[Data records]
════════

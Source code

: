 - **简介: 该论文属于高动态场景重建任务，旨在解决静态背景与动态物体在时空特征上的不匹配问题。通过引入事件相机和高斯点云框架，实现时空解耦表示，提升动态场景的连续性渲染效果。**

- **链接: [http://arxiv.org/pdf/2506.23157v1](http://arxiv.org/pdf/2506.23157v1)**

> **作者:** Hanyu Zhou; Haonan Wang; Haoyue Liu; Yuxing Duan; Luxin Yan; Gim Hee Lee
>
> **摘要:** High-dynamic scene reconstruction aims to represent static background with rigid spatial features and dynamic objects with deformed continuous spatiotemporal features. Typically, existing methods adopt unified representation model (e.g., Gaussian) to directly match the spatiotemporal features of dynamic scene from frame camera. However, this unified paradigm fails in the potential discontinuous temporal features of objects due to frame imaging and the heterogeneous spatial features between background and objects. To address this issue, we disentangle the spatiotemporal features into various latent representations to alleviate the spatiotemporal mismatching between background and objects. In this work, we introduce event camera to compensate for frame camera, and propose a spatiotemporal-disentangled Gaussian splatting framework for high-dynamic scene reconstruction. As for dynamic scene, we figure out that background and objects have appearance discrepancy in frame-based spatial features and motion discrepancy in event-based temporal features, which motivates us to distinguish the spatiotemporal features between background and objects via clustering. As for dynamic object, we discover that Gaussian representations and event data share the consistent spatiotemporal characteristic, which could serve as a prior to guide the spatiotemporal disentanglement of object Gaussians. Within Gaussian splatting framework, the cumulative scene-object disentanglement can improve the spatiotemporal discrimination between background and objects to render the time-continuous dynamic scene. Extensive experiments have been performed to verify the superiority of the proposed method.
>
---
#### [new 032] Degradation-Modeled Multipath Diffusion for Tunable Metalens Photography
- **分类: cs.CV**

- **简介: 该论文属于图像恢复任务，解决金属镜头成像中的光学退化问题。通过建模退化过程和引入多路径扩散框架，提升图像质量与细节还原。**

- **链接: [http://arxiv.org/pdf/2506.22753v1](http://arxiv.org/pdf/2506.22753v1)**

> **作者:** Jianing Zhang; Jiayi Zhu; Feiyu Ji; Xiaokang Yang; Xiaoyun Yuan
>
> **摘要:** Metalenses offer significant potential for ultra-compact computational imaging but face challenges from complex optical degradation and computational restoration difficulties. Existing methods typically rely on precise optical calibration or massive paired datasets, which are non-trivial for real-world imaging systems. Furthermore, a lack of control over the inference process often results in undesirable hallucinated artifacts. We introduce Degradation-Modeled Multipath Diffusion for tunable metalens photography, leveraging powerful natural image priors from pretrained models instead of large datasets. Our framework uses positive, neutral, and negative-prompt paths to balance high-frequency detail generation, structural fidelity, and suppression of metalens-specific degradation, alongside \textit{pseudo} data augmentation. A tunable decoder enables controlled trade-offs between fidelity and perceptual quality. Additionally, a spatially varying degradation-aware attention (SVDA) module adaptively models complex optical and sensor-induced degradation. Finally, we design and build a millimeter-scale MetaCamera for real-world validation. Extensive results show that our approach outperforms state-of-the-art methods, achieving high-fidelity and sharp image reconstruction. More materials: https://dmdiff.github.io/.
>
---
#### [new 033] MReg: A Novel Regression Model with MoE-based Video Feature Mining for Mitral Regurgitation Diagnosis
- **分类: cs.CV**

════════

> _What this task involves_
Tell me how many lines of the data hold the word "arxiv", giving only the number.

> _Exercise output_
2